Lehman Brothers analysts recently examined the effect of slowing home price appreciation on prime MBS, concluding that these pools will suffer from higher severities and experience lower prepayments under this scenario.
Even though the pace of home price growth has been robust nationally over the past decade, Lehman analysts report there have been differences in regional home price growth - 3% in the worst quartile versus 15% in the best quartile, allowing analysts to draw meaningful conclusions about prime mortgage performance in a slowing housing market.
Defaults on prime pools in a 3% home price appreciation market are roughly double the levels seen in 15% home price appreciation areas. As the cushion from built-up equity lessens, Lehman analysts said the loss severities in such environments could rise to over 25% from the current 10%, although analysts expect cumulative losses in a 3% appreciation scenario to be still less than triple-B subordination levels.
Prepayments on prime pools should slow in a 3% appreciation environment. Base-case speeds on prime pools could go down to 3% to 4% CPR as price growth slows down, analysts said. Refinance activity is also slightly less in such an environment, they added.
Lehman found that weaker credit borrowers are generally more sensitive to the housing market than their prime counterparts. The extent of the absolute change in both prepayments and defaults are significantly higher for borrowers with lower FICO, higher LTV or limited documentation. Analysts also said that trends in spread at origination or SATO could be misleading. SATO, used as a credit indicator, on weaker credit prime pools has tightened considerably recently, driven mainly by secondary market demand for such pools and not improvements in underlying borrower credit.

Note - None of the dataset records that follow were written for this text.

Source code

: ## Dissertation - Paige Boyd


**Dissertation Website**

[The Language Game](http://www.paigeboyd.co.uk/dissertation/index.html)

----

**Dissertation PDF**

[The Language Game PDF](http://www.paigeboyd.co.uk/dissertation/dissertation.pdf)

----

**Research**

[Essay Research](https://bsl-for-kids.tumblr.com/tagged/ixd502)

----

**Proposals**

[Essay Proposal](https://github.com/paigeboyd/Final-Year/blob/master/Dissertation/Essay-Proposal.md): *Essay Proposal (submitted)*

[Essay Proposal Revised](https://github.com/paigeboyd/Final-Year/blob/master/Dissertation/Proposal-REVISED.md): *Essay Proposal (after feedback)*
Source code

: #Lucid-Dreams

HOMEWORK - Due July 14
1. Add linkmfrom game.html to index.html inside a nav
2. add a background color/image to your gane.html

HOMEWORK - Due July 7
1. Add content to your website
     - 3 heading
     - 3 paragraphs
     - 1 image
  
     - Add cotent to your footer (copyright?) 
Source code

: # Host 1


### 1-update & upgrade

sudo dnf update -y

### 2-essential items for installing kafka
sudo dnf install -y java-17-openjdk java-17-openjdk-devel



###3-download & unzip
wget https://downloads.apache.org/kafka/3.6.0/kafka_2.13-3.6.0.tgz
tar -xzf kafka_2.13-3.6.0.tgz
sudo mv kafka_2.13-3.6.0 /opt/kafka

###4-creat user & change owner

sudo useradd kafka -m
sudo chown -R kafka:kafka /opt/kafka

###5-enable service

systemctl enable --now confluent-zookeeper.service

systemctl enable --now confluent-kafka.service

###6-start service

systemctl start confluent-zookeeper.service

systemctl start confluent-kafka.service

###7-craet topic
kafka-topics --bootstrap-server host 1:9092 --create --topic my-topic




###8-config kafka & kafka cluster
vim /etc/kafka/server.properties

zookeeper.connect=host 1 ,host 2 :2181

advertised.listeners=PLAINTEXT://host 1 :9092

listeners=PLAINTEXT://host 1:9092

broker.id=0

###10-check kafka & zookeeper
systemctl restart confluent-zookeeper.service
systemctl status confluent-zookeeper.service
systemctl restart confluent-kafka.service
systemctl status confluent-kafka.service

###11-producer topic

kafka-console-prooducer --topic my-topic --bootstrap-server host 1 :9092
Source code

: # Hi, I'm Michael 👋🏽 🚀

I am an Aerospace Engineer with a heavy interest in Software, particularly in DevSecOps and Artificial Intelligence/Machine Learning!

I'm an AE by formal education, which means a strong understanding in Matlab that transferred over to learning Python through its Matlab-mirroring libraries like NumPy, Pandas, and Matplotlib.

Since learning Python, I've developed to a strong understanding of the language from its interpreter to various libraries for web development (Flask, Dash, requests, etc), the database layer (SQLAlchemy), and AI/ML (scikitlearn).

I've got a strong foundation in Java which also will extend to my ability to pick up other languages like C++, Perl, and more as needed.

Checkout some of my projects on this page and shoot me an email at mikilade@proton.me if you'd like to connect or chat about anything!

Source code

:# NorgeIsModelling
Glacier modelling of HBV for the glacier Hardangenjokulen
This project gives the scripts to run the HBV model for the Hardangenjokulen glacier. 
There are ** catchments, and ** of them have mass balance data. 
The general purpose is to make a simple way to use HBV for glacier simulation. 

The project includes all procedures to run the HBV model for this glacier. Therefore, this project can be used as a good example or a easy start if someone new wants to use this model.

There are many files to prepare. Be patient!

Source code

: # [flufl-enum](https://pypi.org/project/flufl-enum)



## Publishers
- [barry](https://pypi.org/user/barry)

The percentage of higher LTV borrowers, limited documentation loans, investment properties, as well as purchase loans have all increased a lot in recent years, added Lehman analysts. Not surprisingly, such borrowers are more sensitive to slowing appreciation. Although rating agency subordination levels are comparatively higher, the prime pool price growth sensitivity has increased over the years and not lessened as SATO trends indicate.